Önceki gün, "Ah bu ses sorunu, vah bu ses sorunu" diye bir yazı yazdım.
Okuyuculardan bazıları, "Daha çok yazı yazın bu ses sorunu bitsin. Bu nedir eğlenmiyoruz!!! Erkenden müziğin sesi kısılıyor" derken bazıları da, "İyi ama biz evlerimizde uyuyamıyoruz. Bıktık bu ses sorunundan. Bazı mekanlar sabahlara kadar müzik yapıyor. Yasak falan yok. Onları susturan yok. Siz tek taraflı bakıyorsunuz bu duruma. Siz eğleniyorsunuz diye biz uyuyamayacak mıyız?" diye tepki verdi.
Aslında her iki eleştiri de haklı tabii.
Benim de önceki gün anlatmaya çalıştığım tam da buydu. Bazılarının turizm ruhsatı olduğu için daha çok izni var. Yani ruhsatların yeniden şekillenmesi gerekiyor. Ayrımcılık olduğu için bazı mekanlar ses kapatırken, bazı mekanlar da sabahlara kadar müzik yapıyor. Ve bu da ciddi bir karışıklığı sebebiyet veriyor. Müziği kesilen mekan, diğer mekanı şikayet ediyor. Hatta insanlar da "Bir başka yerde müzik kesilmiyor, burada neden kesiliyor" diye tepki veriyor. Ortam karışık anlayacağınız.
Yazımdan sonra tepki gösterenler arasında Pınar Altuğ vardı.
Pınar, "Ah be kuzum keşke 01:00'de bitse. Günlerdir maymun olduk Alaçatı'da. Gece 03:30 hala canlı müzik sesi vardı. Bu da biraz fazla oluyor. Asla üslubu desteklemiyorum ama açıkçası müzik erken başlayıp, erken bitse de mutlu olurum" dedi.
Tam da bu yazımdan sonra karşılaştığım söz ve besteci aynı zamanda MSG Yönetim Kurulu Üyesi hem de müzisyen Fettah Can'ın eşi Cansu Kurtçu, "Esin aslında sorun desibel" diye konuyu gayet net açıkladı.
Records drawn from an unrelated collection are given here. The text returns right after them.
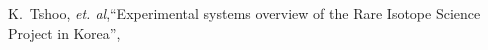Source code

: \documentclass[11pt,a4paper]{article}
\begin{document}
\vspace*{0.5cm}
\begin{thebibliography}{9}   %

 K.~Tshoo, {\it et. al},``Experimental systems overview of the Rare Isotope Science Project in Korea'',

\end{thebibliography}
\end{document}
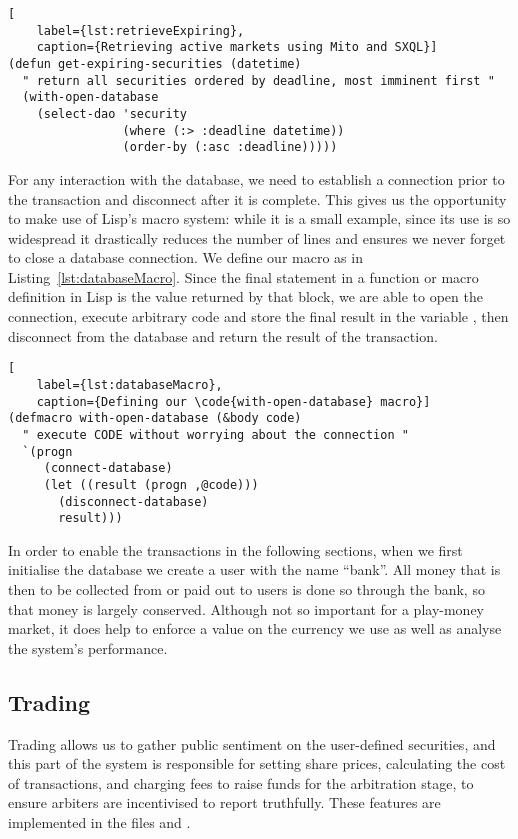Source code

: \begin{lstlisting}[
	label={lst:retrieveExpiring},
	caption={Retrieving active markets using Mito and SXQL}]
(defun get-expiring-securities (datetime)
  " return all securities ordered by deadline, most imminent first "
  (with-open-database
    (select-dao 'security
                (where (:> :deadline datetime))
                (order-by (:asc :deadline)))))
\end{lstlisting}

For any interaction with the database, we need to establish a connection prior
to the transaction and disconnect after it is complete. This gives us the
opportunity to make use of Lisp's macro system: while it is a small example,
since its use is so widespread it drastically reduces the number of lines and
ensures we never forget to close a database connection. We define our macro
 as in Listing~\ref{lst:databaseMacro}. Since the
final statement in a function or macro definition in Lisp is the value returned
by that block, we are able to open the connection, execute arbitrary code and
store the final result in the variable , then disconnect from the
database and return the result of the transaction.

\begin{lstlisting}[
	label={lst:databaseMacro},
	caption={Defining our \code{with-open-database} macro}]
(defmacro with-open-database (&body code)
  " execute CODE without worrying about the connection "
  `(progn
     (connect-database)
     (let ((result (progn ,@code)))
       (disconnect-database)
       result)))
\end{lstlisting}

In order to enable the transactions in the following sections, when we first
initialise the database we create a user with the name ``bank''. All money that
is then to be collected from or paid out to users is done so through the bank,
so that money is largely conserved. Although not so important for a play-money
market, it does help to enforce a value on the currency we use as well as
analyse the system's performance.

\subsection{Trading}

Trading allows us to gather public sentiment on the user-defined securities,
and this part of the system is responsible for setting share prices,
calculating the cost of transactions, and charging fees to raise funds for the
arbitration stage, to ensure arbiters are incentivised to report truthfully.
These features are implemented in the files  and
.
Şöyle ki; "Aslında burada gerçek problem desibel. Çevresel gürültü kriteri olan desibel kontrolleri gerçek manada yapılsa, işletmeler buna bağlı kalsa adı 'Müzik yasağı' olan çirkin yaftadan da kurtulmuş olacağız! Mekanın dışına 90 desibelden fazla ses çıkmamalı. Bu gürültü kirliliği dönüp dolaşıp bizim işlerimizi bitirme, şarkıcıları sahneden indirmeye kadar geldi" diye açıkladı.
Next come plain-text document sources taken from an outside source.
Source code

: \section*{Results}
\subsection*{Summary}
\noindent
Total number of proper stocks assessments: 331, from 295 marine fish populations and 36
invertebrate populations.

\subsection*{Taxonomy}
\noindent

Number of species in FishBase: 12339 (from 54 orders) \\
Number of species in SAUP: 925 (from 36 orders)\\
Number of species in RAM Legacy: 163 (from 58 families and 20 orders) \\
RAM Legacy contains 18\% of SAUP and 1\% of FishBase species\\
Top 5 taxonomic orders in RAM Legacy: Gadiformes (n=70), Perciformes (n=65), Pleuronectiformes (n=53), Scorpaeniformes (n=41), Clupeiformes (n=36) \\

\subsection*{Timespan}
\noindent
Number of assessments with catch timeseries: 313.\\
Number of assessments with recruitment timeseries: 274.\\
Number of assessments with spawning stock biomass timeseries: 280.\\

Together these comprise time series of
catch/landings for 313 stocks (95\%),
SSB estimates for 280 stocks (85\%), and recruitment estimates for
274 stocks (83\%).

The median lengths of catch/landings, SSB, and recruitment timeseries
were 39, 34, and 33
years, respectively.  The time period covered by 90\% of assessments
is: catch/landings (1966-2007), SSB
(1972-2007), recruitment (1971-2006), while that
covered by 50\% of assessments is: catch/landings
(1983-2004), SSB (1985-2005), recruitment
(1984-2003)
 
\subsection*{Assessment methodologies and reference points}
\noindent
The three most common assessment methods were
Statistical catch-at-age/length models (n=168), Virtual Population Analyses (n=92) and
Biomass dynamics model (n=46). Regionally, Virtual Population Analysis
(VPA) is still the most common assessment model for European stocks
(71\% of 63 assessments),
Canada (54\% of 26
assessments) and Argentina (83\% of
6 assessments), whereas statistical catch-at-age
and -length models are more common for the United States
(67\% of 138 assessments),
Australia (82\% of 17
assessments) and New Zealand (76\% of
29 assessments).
Kısacası yetkililer bu 'müzik yasağı' diye adlandırılan olayı güzel yönetemezse daha çok kavga-gürültü olacak. Cezalar sürekli kesilecek. İki yıl kapalı kalan mekanlar isyan edecek.
Tatilci isyan edecek.
Evinde uyumaya çalışan kişi isyan edecek.
Eğlenmek isteyen kişi isyan edecek.
Hem eğlenmek isteyen, hem uyumak isteyen, hem iş yapmak isteyen, hem şarkı söylemek isteyen insanların rahatı için bu ses sorununun bir an önce çözülmesini arzu ediyorum. Yoksa çok kişinin canı sıkılmaya devam edecek.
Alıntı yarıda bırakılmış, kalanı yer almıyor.